There also continues to be a strong demand for the feed grain from livestock producers, said the specialist. Through February 2018, imports of barley from the US had increased by 36%, but imports are expected to slow in warmer weather.

“In March 2018, tight feed barley supplies drove monthly feed barley prices 13% higher than a year earlier, while ample malt-grade supplies drove down the domestic price premium,” ​she said. “Since September 2017, feed barley prices have been near malting barley bids in some areas. In MY 2018/19, barley for feeding is expected to increase as feed barley supplies recover.”

Corn production

In 2017/18 corn production increased slightly from the previous year based on improved yields and a larger area being planted in the feed crop, the specialist said. Production is expected to be consistent in 2018/19.

“In MY 2017/18, corn for feed is forecast up 2% due to increased production in Manitoba and strong demand from Alberta feedlots as corn prices have been competing favorably with feed barley prices and feed wheat prices,” ​she said. “Demand is also increasing due to higher levels of cattle on feed compared to a year ago.”

Corn imports in 2017/18 through February 2018 had increased by 57% when compared to the previous marketing year, she said. The majority of the imports came from the US.

Demand for domestic corn is anticipated to grow in 2018/19 again based on demand for feed grains, she said. However, imported grain amounts are predicted to drop as more barley is expected to be available.  

Wheat stats

Total production for wheat in 2017/18 dropped 7% to about 29.98m metric tons (MMT), the specialist said. The area seeded in spring wheat in 2018/19 is expected to increase and improved yields in durum wheat are predicted to offset the lower yields of spring wheat – which is expected to keep production flat.

Spring wheat is seeing a boost as poor soil moisture levels limits feed crop producers’ rotation options, she said. That decision also is being influenced by a drop in lentil prices stemming from trade restricting measures from India.

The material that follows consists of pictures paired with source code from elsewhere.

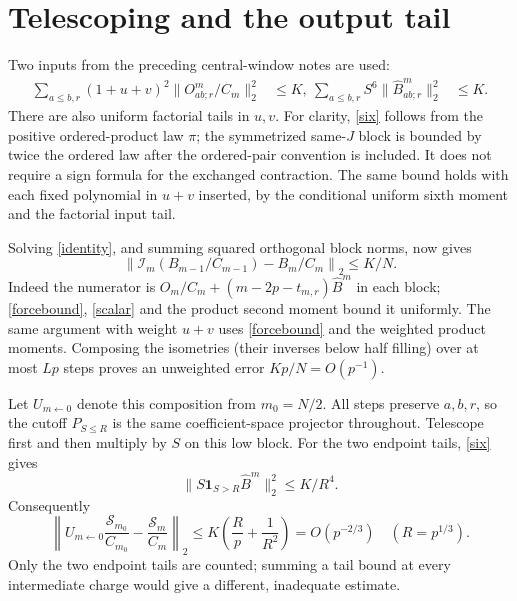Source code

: \documentclass[11pt,a4paper]{article}
\newcommand{\Id}{\mathcal I}
\begin{document}
\newpage
\section{Telescoping and the output tail}
Two inputs from the preceding central-window notes are used:
\begin{align}
 \sum_{a\le b,r}(1+u+v)^2\|O^m_{ab;r}/C_m\|_2^2&\le K,\label{forcebound}\
 \sum_{a\le b,r}S^6\|\widehat B^m_{ab;r}\|_2^2&\le K.\label{six}
\end{align}
There are also uniform factorial tails in $u,v$. For clarity,
\eqref{six} follows from the positive ordered-product law $\pi$;
the symmetrized same-$J$ block is bounded by twice the ordered
law after the ordered-pair convention is included. It does not
require a sign formula for the exchanged contraction. The same
bound holds with each fixed polynomial in $u+v$ inserted, by the
conditional uniform sixth moment and the factorial input tail.

Solving \eqref{identity}, and summing squared orthogonal block norms,
now gives
\begin{equation}
 \left\|\Id_m(B_{m-1}/C_{m-1})-B_m/C_m\right\|_2\le K/N.
 \label{step}
\end{equation}
Indeed the numerator is $O_m/C_m+(m-2p-t_{m,r})\widehat B^m$
in each block; \eqref{forcebound}, \eqref{scalar} and the product
second moment bound it uniformly. The same argument with weight
$u+v$ uses \eqref{forcebound} and the weighted product moments.
Composing the isometries (their inverses below half filling) over
at most $Lp$ steps proves an unweighted error $Kp/N=O(p^{-1})$.

Let $U_{m\leftarrow0}$ denote this composition from $m_0=N/2$.
All steps preserve $a,b,r$, so the cutoff $P_{S\le R}$ is the same
coefficient-space projector throughout. Telescope first and then
multiply by $S$ on this low block. For the two endpoint tails,
\eqref{six} gives
\begin{equation}
 \|S\mathbf1_{S>R}\widehat B^m\|_2^2\le K/R^4.
\end{equation}
Consequently
\begin{equation}
 \left\|U_{m\leftarrow0}\frac{\mathcal S_{m_0}}{C_{m_0}}
                   -\frac{\mathcal S_m}{C_m}\right\|_2
 \le K\left(\frac R p+\frac1{R^2}\right)
 =O(p^{-2/3})\quad(R=p^{1/3}).\label{transport}
\end{equation}
Only the two endpoint tails are counted; summing a tail bound at
every intermediate charge would give a different, inadequate estimate.
\end{document}
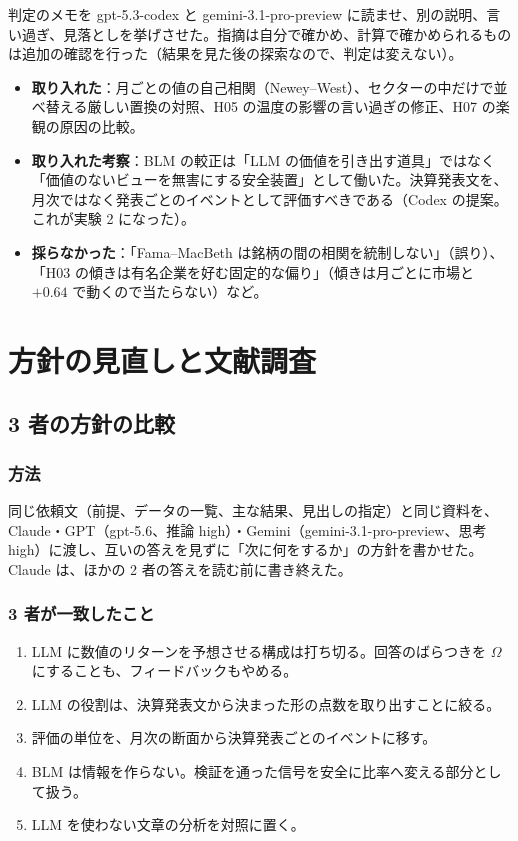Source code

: \documentclass[xelatex,ja=standard,jafont=haranoaji,a4paper,10pt]{bxjsreport}
\begin{document}
判定のメモを gpt-5.3-codex と gemini-3.1-pro-preview に読ませ、別の説明、言い過ぎ、見落としを挙げさせた。指摘は自分で確かめ、計算で確かめられるものは追加の確認を行った（結果を見た後の探索なので、判定は変えない）。

\begin{itemize}
\item \textbf{取り入れた}：月ごとの値の自己相関（Newey--West）、セクターの中だけで並べ替える厳しい置換の対照、H05 の温度の影響の言い過ぎの修正、H07 の楽観の原因の比較。
\item \textbf{取り入れた考察}：BLM の較正は「LLM の価値を引き出す道具」ではなく「価値のないビューを無害にする安全装置」として働いた。決算発表文を、月次ではなく発表ごとのイベントとして評価すべきである（Codex の提案。これが実験 2 になった）。
\item \textbf{採らなかった}：「Fama--MacBeth は銘柄の間の相関を統制しない」（誤り）、「H03 の傾きは有名企業を好む固定的な偏り」（傾きは月ごとに市場と $+0.64$ で動くので当たらない）など。
\end{itemize}

\part{方針の見直しと文献調査}

\chapter{3 者の方針の比較}\label{ch:policy}

\section{方法}

同じ依頼文（前提、データの一覧、主な結果、見出しの指定）と同じ資料を、Claude・GPT（gpt-5.6、推論 high）・Gemini（gemini-3.1-pro-preview、思考 high）に渡し、互いの答えを見ずに「次に何をするか」の方針を書かせた。Claude は、ほかの 2 者の答えを読む前に書き終えた。

\section{3 者が一致したこと}

\begin{enumerate}
\item LLM に数値のリターンを予想させる構成は打ち切る。回答のばらつきを $\Omega$ にすることも、フィードバックもやめる。
\item LLM の役割は、決算発表文から決まった形の点数を取り出すことに絞る。
\item 評価の単位を、月次の断面から決算発表ごとのイベントに移す。
\item BLM は情報を作らない。検証を通った信号を安全に比率へ変える部分として扱う。
\item LLM を使わない文章の分析を対照に置く。
\end{enumerate}
\end{document}

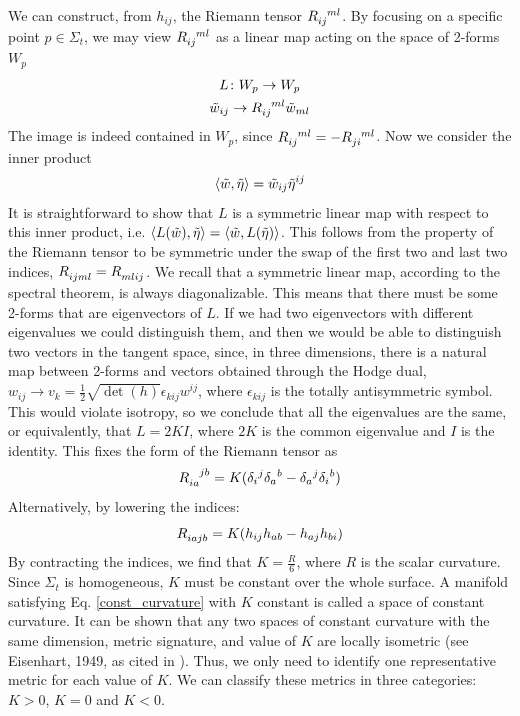 \documentclass[12pt,letterpaper]{article}         %
\newcommand\para{\paragraph{}}
\begin{document}
\para
We can construct, from $h_{ij}$, the Riemann tensor $\tensor{R}{_{ij}^{ml}}$. By focusing on a specific point $p \in \Sigma_t$, we may view $\tensor{R}{_{ij}^{ml}}$ as a linear map acting on the space of 2-forms $W_p$
\[
\begin{gathered}
L \colon W_p \to W_p \\
\tilde{w}_{ij} \to \tensor{R}{_{ij}^{ml}} \tilde{w}_{ml} 
\end{gathered}
\]
The image is indeed contained in $W_p$, since $\tensor{R}{_{ij}^{ml}} = -\tensor{R}{_{ji}^{ml}}$. Now we consider the inner product
\[
\braket{\tilde{w}, \tilde{\eta}} = \tilde{w}_{ij}\tilde{\eta}^{ij}
\]
It is straightforward to show that $L$ is a symmetric linear map with respect to this inner product, i.e. $\braket{L(\tilde{w}), \tilde{\eta}} = \braket{\tilde{w}, L(\tilde{\eta})}$. This follows from the property of the Riemann tensor to be symmetric under the swap of the first two and last two indices, $\tensor{R}{_{ij}_{ml}} = \tensor{R}{_{ml}_{ij}}$. We recall that a symmetric linear map, according to the spectral theorem, is always diagonalizable. This means that there must be some 2-forms that are eigenvectors of $L$. 
If we had two eigenvectors with different
eigenvalues we could distinguish them, 
and then we would be able to distinguish two vectors in the tangent space, since, in three dimensions, there is a natural map between 2-forms and vectors obtained through the Hodge dual, $w_{ij} \to v_k= \frac{1}{2} \sqrt{\det(h)} \epsilon_{kij}w^{ij}$, where $\epsilon_{kij}$ is the totally antisymmetric symbol.
This would violate isotropy, so we conclude that all the eigenvalues are the same, or equivalently, that $L = 2K I$, where $2K$ is the common eigenvalue and $I$ is the identity. This fixes the form of the Riemann tensor as
\[
\tensor{R}{_{ia}^{jb}} = K(\delta_i{}^j\delta_a{}^b-\delta_a{}^j\delta_i{}^b)
\]
Alternatively, by lowering the indices:
\begin{equation}
\tensor{R}{_{ia}_{jb}} = K(h_{ij}h_{ab}-h_{aj}h_{bi})
\label{const_curvature}
\end{equation}
By contracting the indices, we find that $K = \frac{R}{6}$, where $R$ is the scalar curvature. Since $\Sigma_t$ is homogeneous, $K$ must be constant over the whole surface. A manifold satisfying Eq. \eqref{const_curvature} with $K$ constant is called a space of constant curvature. It can be shown that 
any two spaces of constant curvature with the same dimension, metric signature, and value of $K$ are locally isometric (see Eisenhart, 1949, as cited in \cite{wald-relativity}). Thus, we only need to identify one representative metric for each value of $K$. We can classify these metrics in three categories: $K >0$, $K = 0$ and $K<0$.
\end{document}
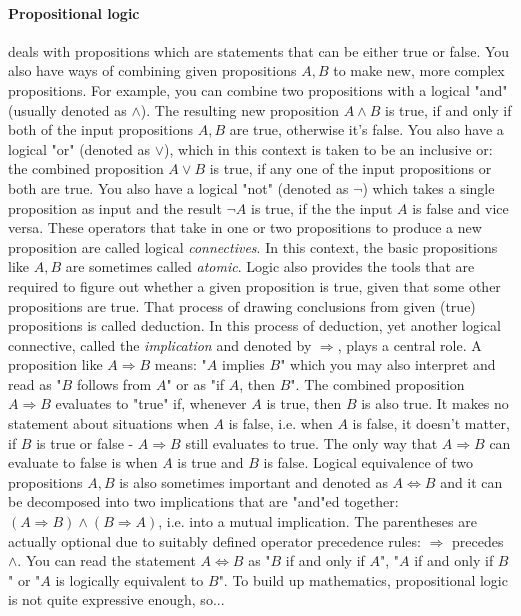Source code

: \paragraph{Propositional logic} deals with propositions which are statements that can be either true or false. You also have ways of combining given propositions $A,B$ to make new, more complex propositions. For example, you can combine two propositions with a logical "and" (usually denoted as $\wedge$). The resulting new proposition $A \wedge B$ is true, if and only if both of the input propositions $A,B$ are true, otherwise it's false. You also have a logical "or" (denoted as $\vee$), which in this context is taken to be an inclusive or: the combined proposition $A \vee B$ is true, if any one of the input propositions or both are true. You also have a logical "not" (denoted as $\neg$) which takes a single proposition as input and the result $\neg A$ is true, if the the input $A$ is false and vice versa. These operators that take in one or two propositions to produce a new proposition are called logical \emph{connectives}. In this context, the basic propositions like $A,B$ are sometimes called \emph{atomic}. Logic also provides the tools that are required to figure out whether a given proposition is true, given that some other propositions are true. That process of drawing conclusions from given (true) propositions is called deduction. In this process of deduction, yet another logical connective, called the \emph{implication} and denoted by $\Rightarrow$, plays a central role. A proposition like $A \Rightarrow B$ means: "$A$ implies $B$" which you may also interpret and read as "$B$ follows from $A$" or as "if $A$, then $B$". The combined proposition $A \Rightarrow B$ evaluates to "true" if, whenever $A$ is true, then $B$ is also true. It makes no statement about situations when $A$ is false, i.e. when $A$ is false, it doesn't matter, if $B$ is true or false - $A \Rightarrow B$ still evaluates to true. The only way that $A \Rightarrow B$ can evaluate to false is when $A$ is true and $B$ is false. Logical equivalence of two propositions $A,B$ is also sometimes important and denoted as $A \Leftrightarrow B$ and it can be decomposed into two implications that are "and"ed together: $(A \Rightarrow B) \wedge (B \Rightarrow A)$, i.e. into a mutual implication. The parentheses are actually optional due to suitably defined operator precedence rules: $\Rightarrow$ precedes $\wedge$. You can read the statement $A \Leftrightarrow B$ as "$B$ if and only if $A$", "$A$ if and only if $B$" or "$A$ is logically equivalent to $B$". To build up mathematics, propositional logic is not quite expressive enough, so...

“Strong prices for wheat for feeding, which has been on par with barley prices in parts of Alberta, and increased demand for US corn point to broader tightness in Canadian feed grain supplies,” ​she said. “From September 2017 through February 2018, imports of US corn were 52% higher than the five-year average over that span.”

US corn has been trading at a relatively low price and prairie producers of wheat are expected to turn to the export markets rather than introducing their crop to the Canadian feed market, said the specialist. Export demand for the grain is anticipated to improve wheat exports in MY 2017/18 and ending stocks are predicted to drop.